The incidence of bilateral amblyopia has been estimated to be 0.5% and the interocular acuity difference can be very small, less than 1 lines of letters in 50% of the patients [18]. In our study, brightness disparity testing detected the amblyope with one line of difference in visual acuity, however, more studies are needed to determine the sensitivity for detecting a minimum interocular vision difference by this method. Until that sensitivity is known, both brightness disparity and acuity testing should be used for detecting amblyopia.

Customary visual acuity testing does not separate those with refractive errors from those with amblyopia. However, individuals referred for ophthalmic care can have amblyopia, refractive errors, or both. Brightness disparity testing is fast, fun and appears to be sensitive for identifying those with amblyopia. Those few detected with amblyopia, which is about 1–4% of those screened, would be labelled for urgent treatment and then closely followed. The worldwide problem is not the detection of refractive errors but rather the detection of amblyopia, which is the number one cause of permanent blindness in children.

Video games and smartphones and tablets are ubiquitous across many societies and popular with children. This study found measures of interocular brightness disparity and visual acuity using tumbling Es useful to detect amblyopia in young children. The determination of interocular brightness disparity required only an average of ½ minute testing time per eye, was easy in that only 1 young subject of the 208 subjects was unable to play the “game,” and was fun, with a mean exit pleasure score of 9.7/10. The rationale that earlier screening for amblyopia leads to better outcomes is being questioned [4], as is the value of current vision screening in children [19]. Outcomes were similar when treatment was immediately initiated or delayed [20], so screening when children are 3 years and able to play a video game remains a reasonable approach to lessening the societal burden of visual loss due to amblyopia.

Determination of brightness disparity with a graphic mobile device as demonstrated in this study is fun and easy for children and is highly sensitive and specific for detecting unilateral amblyopia.
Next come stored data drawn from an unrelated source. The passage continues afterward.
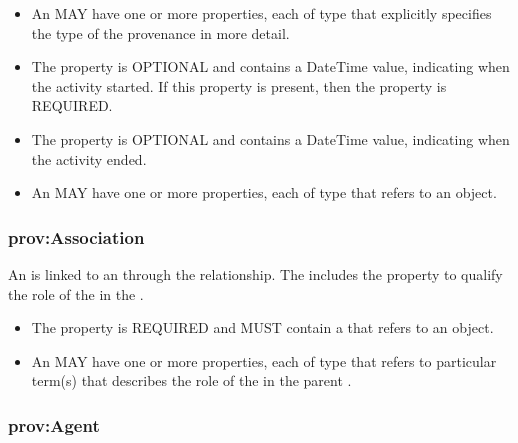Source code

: \begin{itemize}
\item \label{sec:type:Activity}
An  MAY have one or more  properties, each of type  that explicitly specifies the type of the provenance  in more detail.

\item \label{sec:prov:startedAtTime}
The  property is OPTIONAL and contains a DateTime value, indicating when the activity started.  If this property is present, then the  property is REQUIRED.

\item \label{sec:prov:endedAtTime}
The  property is OPTIONAL and contains a DateTime value, indicating when the activity ended.

\item \label{sec:prov:qualifiedAssociation}
An  MAY have one or more  properties, each of type  that refers to an  object.
\end{itemize}

\subsubsection{prov:Association}
\label{sec:prov:Association}

An  is linked to an  through the  relationship. The  includes the  property to qualify the role of the  in the .

\begin{itemize}
\item \label{sec:prov:agent}
The  property is REQUIRED and MUST contain a  that refers to an  object.

\item \label{sec:prov:hadRole:A}
An  MAY have one or more  properties, each of type  that refers to particular term(s) that describes the role of the  in the parent . 
\end{itemize}

\subsubsection{prov:Agent}
\label{sec:prov:Agent}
Acuity testing with spectacles or PH on the same device can support the results of brightness disparity measurement and help detect bilateral amblyopia. Online vision screening and telemedicine that directly measure amblyopia rather than assess risk factors may eventually displace amblyopia as number one cause of permanent vision loss in children. The screening of children in different schools and paediatric practices comparing this methodology with existing commercial devices is planned.

Summary

What was known before

  • Amblyopia detection currently emphasizes detection of risk factors or the use of expensive devices that are not readily available Detection of amblyopia by its risk factors overestimates referrals and can fail to detect amblyopia.

What this study adds

  • Amblyopia can be detected by brightness rivalry. This technique is highly sensitive and specific. This method is inexpensive and utilizes readily available devices.